- Exercise input:
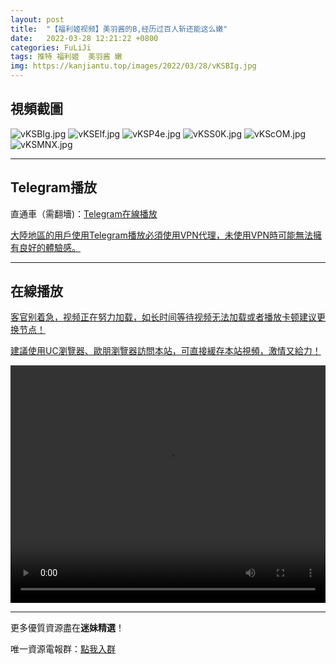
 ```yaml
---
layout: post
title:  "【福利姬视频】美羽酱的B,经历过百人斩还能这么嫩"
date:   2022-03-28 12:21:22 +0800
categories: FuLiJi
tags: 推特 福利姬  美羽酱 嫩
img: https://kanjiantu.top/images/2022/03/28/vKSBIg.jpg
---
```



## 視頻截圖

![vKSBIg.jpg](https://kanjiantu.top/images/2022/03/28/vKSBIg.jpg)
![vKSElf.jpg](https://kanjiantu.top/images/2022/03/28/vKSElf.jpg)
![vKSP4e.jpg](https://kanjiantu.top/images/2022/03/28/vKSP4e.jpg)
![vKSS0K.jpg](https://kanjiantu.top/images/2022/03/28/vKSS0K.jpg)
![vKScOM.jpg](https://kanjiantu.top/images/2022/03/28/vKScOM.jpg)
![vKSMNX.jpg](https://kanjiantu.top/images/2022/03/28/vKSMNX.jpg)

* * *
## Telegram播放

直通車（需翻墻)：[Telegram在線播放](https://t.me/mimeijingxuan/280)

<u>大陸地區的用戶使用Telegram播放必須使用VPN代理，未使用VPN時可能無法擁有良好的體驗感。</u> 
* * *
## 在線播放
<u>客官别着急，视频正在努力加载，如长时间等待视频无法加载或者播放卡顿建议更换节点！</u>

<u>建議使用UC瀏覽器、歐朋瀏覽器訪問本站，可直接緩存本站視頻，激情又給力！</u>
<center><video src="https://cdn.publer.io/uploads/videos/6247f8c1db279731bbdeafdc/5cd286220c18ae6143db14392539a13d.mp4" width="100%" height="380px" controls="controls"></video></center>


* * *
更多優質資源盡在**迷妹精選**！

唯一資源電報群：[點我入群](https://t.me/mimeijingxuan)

- Exercise requirements: Go through the listing, and whenever a line contains the string "mimeijingxuan", copy that line.

- Task result:
直通車（需翻墻)：[Telegram在線播放](https://t.me/mimeijingxuan/280)
唯一資源電報群：[點我入群](https://t.me/mimeijingxuan)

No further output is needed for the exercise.